Millions of American children are not ready for adulthood. Roughly one-fifth of U.S. children do not meet baseline levels for financial literacy proficiency.
In other words, they’re not ready to make a budget, handle monthly rent, and pay off student loan debt. They’re not ready for so-called “adulting,” when young adults are forced to take responsibility for their own lives and set themselves up for a cost-effective lifestyle.
That’s why personal finance is so important. On average, students who are required to take personal finance courses have better credit scores and lower rates of debt delinquency as young adults. They are also more likely to develop decent savings habits.
But parents can’t just rely on school. Only 17 U.S. states require a course in personal finance, leaving millions of students unequipped for the real world.
Fortunately, you can teach sound financial habits at home—and it works. According to a T. Rowe Price study, young adults who discussed money with their parents are not only more likely to have a budget and an emergency fund, but they’re also more likely to save for retirement. These young adults are better prepared to save 10 percent of their income instead of wasting it.

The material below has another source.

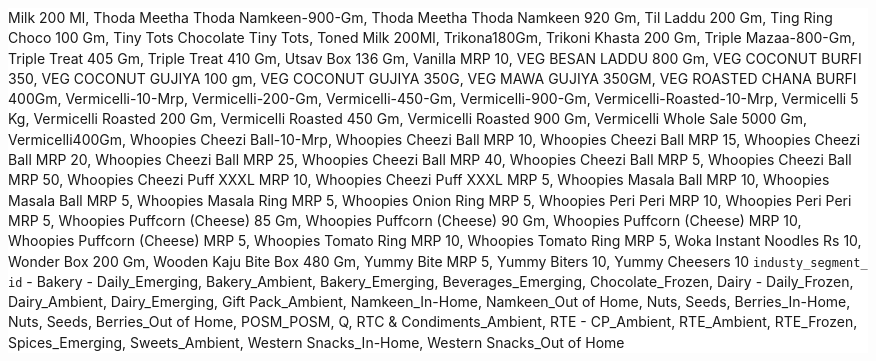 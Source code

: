 Milk 200 Ml, Thoda Meetha Thoda Namkeen-900-Gm, Thoda Meetha Thoda Namkeen 920 Gm, Til Laddu 200 Gm, Ting Ring Choco 100 Gm, Tiny Tots Chocolate Tiny Tots, Toned Milk 200Ml, Trikona180Gm, Trikoni Khasta 200 Gm, Triple Mazaa-800-Gm, Triple Treat 405 Gm, Triple Treat 410 Gm, Utsav Box 136 Gm, Vanilla MRP 10, VEG BESAN LADDU 800 Gm, VEG COCONUT BURFI 350, VEG COCONUT GUJIYA 100 gm, VEG COCONUT GUJIYA 350G, VEG MAWA GUJIYA 350GM, VEG ROASTED CHANA BURFI 400Gm, Vermicelli-10-Mrp, Vermicelli-200-Gm, Vermicelli-450-Gm, Vermicelli-900-Gm, Vermicelli-Roasted-10-Mrp, Vermicelli 5 Kg, Vermicelli Roasted 200 Gm, Vermicelli Roasted 450 Gm, Vermicelli Roasted 900 Gm, Vermicelli Whole Sale 5000 Gm, Vermicelli400Gm, Whoopies Cheezi Ball-10-Mrp, Whoopies Cheezi Ball MRP 10, Whoopies Cheezi Ball MRP 15, Whoopies Cheezi Ball MRP 20, Whoopies Cheezi Ball MRP 25, Whoopies Cheezi Ball MRP 40, Whoopies Cheezi Ball MRP 5, Whoopies Cheezi Ball MRP 50, Whoopies Cheezi Puff XXXL MRP 10, Whoopies Cheezi Puff XXXL MRP 5, Whoopies Masala Ball MRP 10, Whoopies Masala Ball MRP 5, Whoopies Masala Ring MRP 5, Whoopies Onion Ring MRP 5, Whoopies Peri Peri MRP 10, Whoopies Peri Peri MRP 5, Whoopies Puffcorn (Cheese) 85 Gm, Whoopies Puffcorn (Cheese) 90 Gm, Whoopies Puffcorn (Cheese) MRP 10, Whoopies Puffcorn (Cheese) MRP 5, Whoopies Tomato Ring MRP 10, Whoopies Tomato Ring MRP 5, Woka Instant Noodles Rs 10, Wonder Box 200 Gm, Wooden Kaju Bite Box 480 Gm, Yummy Bite MRP 5, Yummy Biters 10, Yummy Cheesers 10
`industy_segment_id` - Bakery - Daily_Emerging, Bakery_Ambient, Bakery_Emerging, Beverages_Emerging, Chocolate_Frozen, Dairy - Daily_Frozen, Dairy_Ambient, Dairy_Emerging, Gift Pack_Ambient, Namkeen_In-Home, Namkeen_Out of Home, Nuts, Seeds, Berries_In-Home, Nuts, Seeds, Berries_Out of Home, POSM_POSM, Q, RTC & Condiments_Ambient, RTE - CP_Ambient, RTE_Ambient, RTE_Frozen, Spices_Emerging, Sweets_Ambient, Western Snacks_In-Home, Western Snacks_Out of Home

Parents can prepare their children by teaching them on a daily basis. There’s no crash course in personal finance—it should be taught whenever life presents teachable moments. Stuart Ritter, a senior financial planner at T. Rowe Price, put it this way: “This shouldn’t be ‘The Money Talk’ the day before they go off to college—it’s about everyday teachable moments, starting early and covering all of the topics.”
The more you teach your children, the wealthier they will become.